Ce n’est pas tout. La carrière des Lataniers sur laquelle la
Région compte beaucoup du fait de sa proximité avec le littoral, est inscrite
en « espace de continuité écologique » au Schéma d’Aménagement
Régional (le SAR) dont les prescriptions en l’état actuel interdisent
l’exploitation de carrières.
Ce qui signifie que toute modification du Schéma
des Carrières devrait entraîner une révision du SAR, document juridiquement supérieur approuvé par décret
en Conseil d’Etat. Même si ces démarches finissent par aboutir et si le
Préfet attribue la qualification
de Projet d’Intérêt Général (PIG) aux deux carrières, les communes auront six mois pour mettre leur PLU
en compatibilité mais la municipalité de Saint-Paul a déjà fait savoir sa vive opposition à l’exploitation du site de Bellevue et elle est habilitée à introduire
devant le Tribunal Administratif un recours en annulation avec effet suspensif.
Bref, 2015 va arriver très vite sans que la construction de
la NRL n’ait réellement commencé.

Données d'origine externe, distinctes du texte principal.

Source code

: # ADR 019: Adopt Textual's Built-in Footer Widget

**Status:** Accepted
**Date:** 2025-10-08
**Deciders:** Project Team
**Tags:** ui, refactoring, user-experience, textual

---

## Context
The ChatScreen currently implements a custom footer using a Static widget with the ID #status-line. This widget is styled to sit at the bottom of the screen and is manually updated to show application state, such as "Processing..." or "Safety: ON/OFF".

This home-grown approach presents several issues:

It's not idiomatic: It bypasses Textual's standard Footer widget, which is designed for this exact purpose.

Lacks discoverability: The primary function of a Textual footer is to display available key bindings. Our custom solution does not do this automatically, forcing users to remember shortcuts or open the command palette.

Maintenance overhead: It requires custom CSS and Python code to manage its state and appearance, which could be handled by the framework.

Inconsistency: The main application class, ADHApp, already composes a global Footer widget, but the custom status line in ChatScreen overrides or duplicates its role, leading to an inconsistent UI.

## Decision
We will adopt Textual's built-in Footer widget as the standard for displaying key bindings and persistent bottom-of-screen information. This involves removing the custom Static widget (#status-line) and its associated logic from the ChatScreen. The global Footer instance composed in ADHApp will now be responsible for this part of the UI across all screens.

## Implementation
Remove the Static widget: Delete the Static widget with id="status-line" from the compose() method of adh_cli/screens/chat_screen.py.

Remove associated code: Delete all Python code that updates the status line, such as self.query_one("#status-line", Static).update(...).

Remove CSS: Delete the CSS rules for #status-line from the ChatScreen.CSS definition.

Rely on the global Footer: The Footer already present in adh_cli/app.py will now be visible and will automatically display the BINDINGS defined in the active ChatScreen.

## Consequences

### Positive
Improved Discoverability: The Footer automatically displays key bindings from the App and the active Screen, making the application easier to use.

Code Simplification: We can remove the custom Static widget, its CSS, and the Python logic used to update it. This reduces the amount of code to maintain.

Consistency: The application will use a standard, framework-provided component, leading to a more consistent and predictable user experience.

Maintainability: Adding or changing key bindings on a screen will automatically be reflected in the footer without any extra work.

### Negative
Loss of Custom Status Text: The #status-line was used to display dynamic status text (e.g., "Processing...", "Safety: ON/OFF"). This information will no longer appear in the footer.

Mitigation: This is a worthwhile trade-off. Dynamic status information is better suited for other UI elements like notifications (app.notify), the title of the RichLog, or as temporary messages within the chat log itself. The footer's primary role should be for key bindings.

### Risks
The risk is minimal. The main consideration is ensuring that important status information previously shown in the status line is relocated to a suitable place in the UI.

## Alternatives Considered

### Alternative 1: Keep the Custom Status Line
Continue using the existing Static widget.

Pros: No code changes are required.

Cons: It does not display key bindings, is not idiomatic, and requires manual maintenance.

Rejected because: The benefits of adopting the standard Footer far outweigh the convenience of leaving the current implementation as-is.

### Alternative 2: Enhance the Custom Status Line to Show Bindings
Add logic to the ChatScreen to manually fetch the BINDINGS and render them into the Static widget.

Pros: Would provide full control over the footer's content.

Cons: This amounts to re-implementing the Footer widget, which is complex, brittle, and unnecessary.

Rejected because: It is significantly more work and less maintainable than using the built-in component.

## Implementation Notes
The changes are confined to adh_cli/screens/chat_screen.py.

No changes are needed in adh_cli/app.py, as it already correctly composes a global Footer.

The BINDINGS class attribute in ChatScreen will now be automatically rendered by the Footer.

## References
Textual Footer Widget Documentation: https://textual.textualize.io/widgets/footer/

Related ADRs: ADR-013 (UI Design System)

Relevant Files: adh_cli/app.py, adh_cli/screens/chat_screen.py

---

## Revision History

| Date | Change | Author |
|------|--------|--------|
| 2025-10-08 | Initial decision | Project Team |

Certes, en attendant, Didier Robert pourra
toujours inaugurer une bretelle d’accès menant à un chantier désespérément vide
mais il n’est pas sûr que les Réunionnais soient dupes. Le Conseil National pour la Protection
de la Nature rendra son avis consultatif le 24 juin, il est fort possible qu’il
soit négatif comme l’était l’avis de son homologue réunionnais, le Conseil
Régional Scientifique du Patrimoine Naturel dont l’avis émis en décembre 2011
condamnait clairement la variante retenue par le Conseil Régional.
On devrait donc reparler de la NRL et du tram train aux
élections régionales de 2015.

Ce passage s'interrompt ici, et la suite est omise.